Worksheets And Workbooks Of Microsoft Excel
Excel allows you to create and edit one or more worksheets that you store in workbooks. In general, people work with a single worksheet for simple applications, such as a worksheet that an investor might use to analyze a single stock investment.
In general, Excel helps users prepare financial information, but you can manage other kinds of data in Excel, such as a project timeline. Excel even supports simple database routines. If your project needs multiple closely linked financial worksheets, you’ll keep those worksheets in one large workbook file.
A simple example may help to solve the difference between a workbook and a worksheet in your mind. A company with several divisions may create a workbook with annual sales for each division, and each division might be represented with its own tabbed worksheet inside the workbook. Anytime you create, open, or save an Excel file, you are working with a workbook. Often, that workbook contains only one worksheet.

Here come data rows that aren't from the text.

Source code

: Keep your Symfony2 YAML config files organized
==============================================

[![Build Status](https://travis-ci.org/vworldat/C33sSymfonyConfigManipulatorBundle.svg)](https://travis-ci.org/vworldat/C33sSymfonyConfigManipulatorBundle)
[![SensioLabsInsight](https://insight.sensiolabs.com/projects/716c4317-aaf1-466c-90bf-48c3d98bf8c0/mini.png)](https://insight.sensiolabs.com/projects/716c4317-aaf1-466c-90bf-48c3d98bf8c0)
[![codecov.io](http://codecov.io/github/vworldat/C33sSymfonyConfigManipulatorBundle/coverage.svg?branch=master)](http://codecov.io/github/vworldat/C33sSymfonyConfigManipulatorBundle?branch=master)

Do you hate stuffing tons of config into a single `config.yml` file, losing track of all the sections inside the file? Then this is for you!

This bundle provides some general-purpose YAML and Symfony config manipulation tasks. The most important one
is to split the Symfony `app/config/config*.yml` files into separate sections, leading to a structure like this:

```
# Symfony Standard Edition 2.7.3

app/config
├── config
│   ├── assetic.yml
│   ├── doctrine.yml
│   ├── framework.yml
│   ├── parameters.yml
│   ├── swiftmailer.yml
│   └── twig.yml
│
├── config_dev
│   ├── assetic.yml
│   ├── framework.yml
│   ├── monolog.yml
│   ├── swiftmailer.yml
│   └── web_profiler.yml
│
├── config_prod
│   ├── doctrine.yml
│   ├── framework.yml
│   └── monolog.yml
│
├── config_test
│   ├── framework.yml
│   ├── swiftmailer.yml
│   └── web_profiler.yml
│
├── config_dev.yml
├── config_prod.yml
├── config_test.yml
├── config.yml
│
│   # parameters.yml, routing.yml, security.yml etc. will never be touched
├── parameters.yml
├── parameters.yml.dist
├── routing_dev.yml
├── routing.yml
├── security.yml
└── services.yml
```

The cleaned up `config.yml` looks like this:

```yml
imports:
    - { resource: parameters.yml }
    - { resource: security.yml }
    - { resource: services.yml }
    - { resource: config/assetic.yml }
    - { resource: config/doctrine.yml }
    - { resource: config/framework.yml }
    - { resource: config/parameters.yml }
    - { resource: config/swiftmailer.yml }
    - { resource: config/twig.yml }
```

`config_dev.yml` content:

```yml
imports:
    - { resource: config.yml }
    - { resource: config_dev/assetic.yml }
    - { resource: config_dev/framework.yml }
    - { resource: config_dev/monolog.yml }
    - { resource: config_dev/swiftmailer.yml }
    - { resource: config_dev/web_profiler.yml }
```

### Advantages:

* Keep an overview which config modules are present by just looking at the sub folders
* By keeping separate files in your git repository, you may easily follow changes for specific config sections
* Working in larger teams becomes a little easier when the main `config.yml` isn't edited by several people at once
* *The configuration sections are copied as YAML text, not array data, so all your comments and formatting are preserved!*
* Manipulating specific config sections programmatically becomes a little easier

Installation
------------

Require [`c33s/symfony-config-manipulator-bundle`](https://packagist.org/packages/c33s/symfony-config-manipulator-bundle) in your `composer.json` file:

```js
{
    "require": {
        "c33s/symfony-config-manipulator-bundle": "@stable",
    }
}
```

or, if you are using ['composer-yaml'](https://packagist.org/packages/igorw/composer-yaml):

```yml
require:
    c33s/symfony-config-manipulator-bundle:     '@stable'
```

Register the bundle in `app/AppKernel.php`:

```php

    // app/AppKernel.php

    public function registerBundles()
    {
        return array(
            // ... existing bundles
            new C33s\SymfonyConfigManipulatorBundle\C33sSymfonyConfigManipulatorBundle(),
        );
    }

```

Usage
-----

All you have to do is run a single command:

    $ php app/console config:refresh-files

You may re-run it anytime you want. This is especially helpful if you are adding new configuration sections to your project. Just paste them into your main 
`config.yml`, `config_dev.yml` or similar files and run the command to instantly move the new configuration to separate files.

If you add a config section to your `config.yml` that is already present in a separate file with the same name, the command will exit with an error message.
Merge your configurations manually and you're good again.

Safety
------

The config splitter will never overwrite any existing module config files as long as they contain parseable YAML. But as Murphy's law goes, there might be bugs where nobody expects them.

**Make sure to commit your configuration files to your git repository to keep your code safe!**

When that’s the case, the terms workbook and worksheet really are basically synonymous.
All Excel files end in the .xlsx filename extension. Excel 2007 introduces a new file format to maintain compatibility with the XML standard, but Excel 2007 still reads and writes worksheets from previous versions (which primarily had the .XLS extension).
Your workbook name is the filename you assign when you save the file. You can save Excel worksheets in some non-Excel formats as well, such as comma-separated values (.CSV) and text (.TXT) formats, as well as the HTML format for displaying on web pages. To save your work, click your Quick Access toolbar’s Save button, or click your Office button and select Save.
A worksheet is set up in a similar manner to a Word table, except that Excel worksheets can do much more high-end, numeric calculating than Word tables can. Initially, blank Excel workbooks contain three worksheets, named Sheet1, Sheet2, and Sheet3. When you click a worksheet’s tab, Excel brings that worksheet into view. Initially, you’ll probably stay with one worksheet per workbook, so you’ll typically never have to click the secondary worksheet tabs to bring the other worksheets into view. Most users leave the second and third worksheets in their workbook file just because the minor trouble in deleting them isn’t worth the effort, and they don’t get in the way.
Each worksheet column has a column name; column names start with A, B, and so on. Each row has a number, starting with 1, 2, and so on. The combine of a row and a column, called a cell, also has a name, which comes from combining the column name and row number, such as C4 or A1. A1 is always the top-left cell on any worksheet. The gridlines throughout the worksheet help you distinguish between cells.
Each unique cell name is sometimes called the cell reference, and it is unique for each cell in the worksheet. The active cell or cells are always highlighted with a dark border. A cell’s location, also known as its name or cell reference, appears in the Worksheet’s Name box.